Edição nº 1853 - 17 de julho de 2024

João Carlos Antunes
Apontamentos da Semana...

POR ESTES DIAS TIVE O PRAZER de saborear umas deliciosas migas de peixe junto aos dois rios que atravessam ou delimitam o território da freguesia onde nasci e onde vivo. As migas de peixe do rio foram partilhadas com várias dezenas de vizinhos, alguns de lá naturais, outros vindo de outras paragens e que ali encontraram o espaço ideal para se instalar e usufruir da pacatez e convivialidade das suas gentes. E a gastronomia é um dos mais fortes traços sociológicos que alimenta a união e o sentimento de pertença à comunidade. É o traço diferenciador, é extraordinário como, mesmo entre freguesias vizinhas se conseguem distinguir à primeira colherada os pratos confecionados que são comuns na mesa dos habitantes de uma região. A tigelada ou as migas de peixe são um bom exemplo disso. Sendo assim, não surpreende que a gastronomia seja objeto de estudo pelos cientistas sociais, em particular pelos antropólogos. Ocupou parte muito importante na Etnografia da Beira, obra maior de Jaime Lopes Dias (1890-1977). E ganhou uma relevância especial nos tempos mais recentes com os trabalhos dos gastrónomos José Quitério (1942) e Alfredo Saramago (1938-2008), este último que além de gastrónomo reputado era também antropólogo, com um livro dedicado à cozinha da Beira Interior.
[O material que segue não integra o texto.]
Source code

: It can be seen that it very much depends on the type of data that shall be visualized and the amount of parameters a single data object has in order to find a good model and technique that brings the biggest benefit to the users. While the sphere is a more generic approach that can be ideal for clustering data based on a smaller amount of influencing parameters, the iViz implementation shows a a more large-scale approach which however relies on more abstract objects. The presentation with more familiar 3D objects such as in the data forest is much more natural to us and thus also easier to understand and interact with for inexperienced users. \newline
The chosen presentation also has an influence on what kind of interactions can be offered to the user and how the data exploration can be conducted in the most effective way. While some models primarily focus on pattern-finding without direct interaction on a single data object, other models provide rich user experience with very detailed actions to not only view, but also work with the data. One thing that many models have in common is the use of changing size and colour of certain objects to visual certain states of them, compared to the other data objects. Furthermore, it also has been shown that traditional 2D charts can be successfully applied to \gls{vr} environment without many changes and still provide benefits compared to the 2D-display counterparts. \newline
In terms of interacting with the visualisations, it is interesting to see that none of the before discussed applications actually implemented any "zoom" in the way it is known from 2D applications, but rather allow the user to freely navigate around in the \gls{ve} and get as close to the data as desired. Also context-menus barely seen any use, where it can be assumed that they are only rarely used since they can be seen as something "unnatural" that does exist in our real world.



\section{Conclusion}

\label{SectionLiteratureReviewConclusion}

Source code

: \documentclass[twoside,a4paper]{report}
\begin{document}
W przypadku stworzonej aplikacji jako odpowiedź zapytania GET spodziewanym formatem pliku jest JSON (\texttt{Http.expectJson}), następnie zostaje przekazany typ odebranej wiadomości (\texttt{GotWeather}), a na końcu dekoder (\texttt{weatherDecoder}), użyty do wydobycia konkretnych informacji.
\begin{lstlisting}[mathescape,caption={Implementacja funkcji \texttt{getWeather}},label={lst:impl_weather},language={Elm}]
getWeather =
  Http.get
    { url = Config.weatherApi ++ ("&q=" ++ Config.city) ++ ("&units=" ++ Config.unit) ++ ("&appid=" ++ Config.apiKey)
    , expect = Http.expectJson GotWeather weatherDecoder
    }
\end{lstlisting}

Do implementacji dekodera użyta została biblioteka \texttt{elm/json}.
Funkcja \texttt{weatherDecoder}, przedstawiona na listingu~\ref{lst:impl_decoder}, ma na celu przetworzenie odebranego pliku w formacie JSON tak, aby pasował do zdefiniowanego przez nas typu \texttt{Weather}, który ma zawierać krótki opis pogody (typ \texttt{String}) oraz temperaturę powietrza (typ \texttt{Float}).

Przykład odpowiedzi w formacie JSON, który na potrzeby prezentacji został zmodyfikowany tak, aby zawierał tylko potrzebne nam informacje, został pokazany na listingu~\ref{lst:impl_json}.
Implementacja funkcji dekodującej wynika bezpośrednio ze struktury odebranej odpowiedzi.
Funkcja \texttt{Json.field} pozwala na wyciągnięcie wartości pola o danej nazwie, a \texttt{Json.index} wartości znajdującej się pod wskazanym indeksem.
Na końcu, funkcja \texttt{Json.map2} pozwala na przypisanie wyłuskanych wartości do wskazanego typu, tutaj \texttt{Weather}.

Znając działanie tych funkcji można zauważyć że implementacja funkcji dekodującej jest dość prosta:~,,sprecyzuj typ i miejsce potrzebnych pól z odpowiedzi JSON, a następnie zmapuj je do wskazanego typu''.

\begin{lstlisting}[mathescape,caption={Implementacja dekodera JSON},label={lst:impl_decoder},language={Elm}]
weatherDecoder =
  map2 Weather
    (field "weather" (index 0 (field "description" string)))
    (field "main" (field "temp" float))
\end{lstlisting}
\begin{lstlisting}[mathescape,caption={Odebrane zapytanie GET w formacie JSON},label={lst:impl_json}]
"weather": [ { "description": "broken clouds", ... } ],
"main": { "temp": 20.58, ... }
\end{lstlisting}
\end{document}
O estudo antropológico da gastronomia de uma região ou de uma comunidade é muito mais que uma coleção de receitas de cozinha. É uma confluência de saberes na recolha das receitas, com base tanto em fontes escritas tanto como na tradição oral. Tendo sempre presente o contexto em que o prato sobe à mesa e os seus intérpretes. A propósito da gastronomia com recurso a produtos endógenos e de época, podia falar de questões de sustentabilidade e da redução da pegada ecológica, problema que preocupa a Leonor, e inúmeros outros jovens (influência positiva da Escola). Alguns dos produtos aparecem de forma espontânea nas hortas, como as beldroegas e os meus muito estimados brêdos, que dão as melhores sopas que já comi.
E voltamos de novo às migas de peixe, que dão o mote a este apontamento. Um prato que é em regra associado ao convívio. E desta época do ano, como muito bem lembra a iniciativa anual da Associação dos Amigos das Benquerenças. A minha vivência na aldeia na adolescência ou enquanto jovem adulto acontecia apenas no tempo das férias grandes. E era então que os homens, jovens ou menos jovens, desciam, a pé ou de burro, à foz da Líria com o Ocreza que dista três ou quatro quilómetros da aldeia. E o peixe pescado nas águas bem mais férteis em vida que hoje, era a matéria-prima para a confeção ali mesmo das famosas migas de peixe, junto às águas correntes e condimentadas com o poêjo da ribeira. Sempre pelas mãos de homem, o ti Vilelinha era mestre na caça, na pesca e nas migas. Ao contrário do que acontece na quase totalidade daquilo que se come por ali, a confeção das migas de peixe, ainda hoje, é quase um exclusivo do homem. Como aconteceu agora, claro está, em que as comi em convívio e amena cavaqueira, à sombra dos freixos e a metros de um espelho de água, que também ameniza uma paisagem cada vez mais marcada pelo abandono agrícola, menos evidente nas terras dos cortilhões.
A gastronomia é portanto um traço tanto unificador como distintivo de uma freguesia, concelho, distrito e atrevo-me a dizer nacional. Vejam-se as inúmeras feiras e festivais um pouco por todo o nosso Distrito, associados a produtos gastronómicos locais ou regionais, principalmente nos nossos queridos meses de verão. Bons e saudáveis fins de semana gastronómicos é o que desejo a todos os meus leitores. Pode ser que nos encontremos por lá.